Marriott tried very hard to get the government to allow it to block your Wi-Fi signal. The hotel brand attempted to justify the act as a "security" measure, but in practice, doing so forced guests to purchase its own expensive signal if they wanted to get online while on Marriott premises.
Last fall, the federal government has slapped Marriott with a $600,000 fine for blocking guest Internet access. Despite the message sent by that huge fine, Marriott really wanted to block your Wi-Fi anyway.
Ever since then, Marriott, backed by the American Hotel and Lodging Association, has tried to change the laws—a campaign it sanitized as "asking the FCC to provide guidance"—so that it could continue to get away with it, lobbying hard to get the rules rewritten to permit hotels across the country to block your own signal so that you'd have to buy the signal it sells.

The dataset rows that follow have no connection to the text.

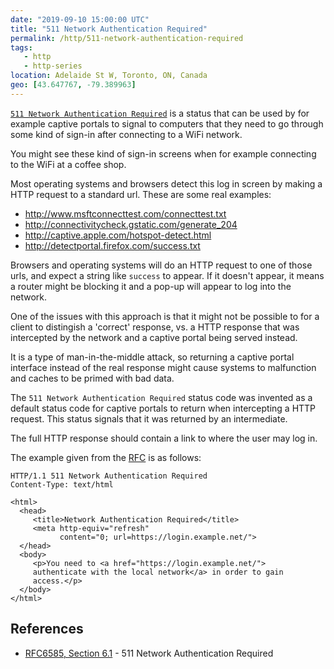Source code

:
 ```yaml
---
date: "2019-09-10 15:00:00 UTC"
title: "511 Network Authentication Required"
permalink: /http/511-network-authentication-required
tags:
   - http
   - http-series
location: Adelaide St W, Toronto, ON, Canada
geo: [43.647767, -79.389963]
---
```


[`511 Network Authentication Required`][1] is a status that can be used by
for example captive portals to signal to computers that they need to go
through some kind of sign-in after connecting to a WiFi network.

You might see these kind of sign-in screens when for example connecting to
the WiFi at a coffee shop.

Most operating systems and browsers detect this log in screen by making a HTTP
request to a standard url. These are some real examples:

* http://www.msftconnecttest.com/connecttest.txt
* http://connectivitycheck.gstatic.com/generate_204
* http://captive.apple.com/hotspot-detect.html
* http://detectportal.firefox.com/success.txt

Browsers and operating systems will do an HTTP request to one of those urls,
and expect a string like `success` to appear. If it doesn't appear, it means
a router might be blocking it and a pop-up will appear to log into the network.

One of the issues with this approach is that it might not be possible to for
a client to distingish a 'correct' response, vs. a HTTP response that was
intercepted by the network and a captive portal being served instead.

It is a type of man-in-the-middle attack, so returning a captive portal
interface instead of the real response might cause systems to malfunction and
caches to be primed with bad data.

The `511 Network Authentication Required` status code was invented as a
default status code for captive portals to return when intercepting a HTTP
request. This status signals that it was returned by an intermediate.

The full HTTP response should contain a link to where the user may log in.

The example given from the [RFC][2] is as follows:

```http
HTTP/1.1 511 Network Authentication Required
Content-Type: text/html

<html>
  <head>
     <title>Network Authentication Required</title>
     <meta http-equiv="refresh"
           content="0; url=https://login.example.net/">
  </head>
  <body>
     <p>You need to <a href="https://login.example.net/">
     authenticate with the local network</a> in order to gain
     access.</p>
  </body>
</html>
```

References
----------

* [RFC6585, Section 6.1][1] - 511 Network Authentication Required

[1]: https://tools.ietf.org/html/rfc6585#section-6.1 "511 Network Authentication Required"
[2]: https://tools.ietf.org/html/rfc6585 "Additional HTTP Status Codes"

No way, said FCC Chairman Tom Wheeler, who had delivered some very clear guidance indeed: He blasted the hotel company (read the statement here), affirmed the fine, and accompanied that public spanking with a stern warning for any other hotel that tries to scramble personal Wi-Fi signals, no matter the justification.
Today, Marriott—chagrined by regulators and embarrassed by lousy PR of its own making—gave up trying to force its agenda through, and agreed to never block Wi-Fi again. "We will not block Wi-Fi signals at any hotel we manage for any reason," Marriott finally said (read that statement here).
So score one for the consumer.
Hotels across the board will now face FCC ire if they try to mess with your airwaves.
Marriott, it's depressing to note, is the same company that recently placed envelopes for tips in guests' rooms to make up for their own staff's wage shortfalls, playing on customer pity and "gratitude" rather than just paying them better.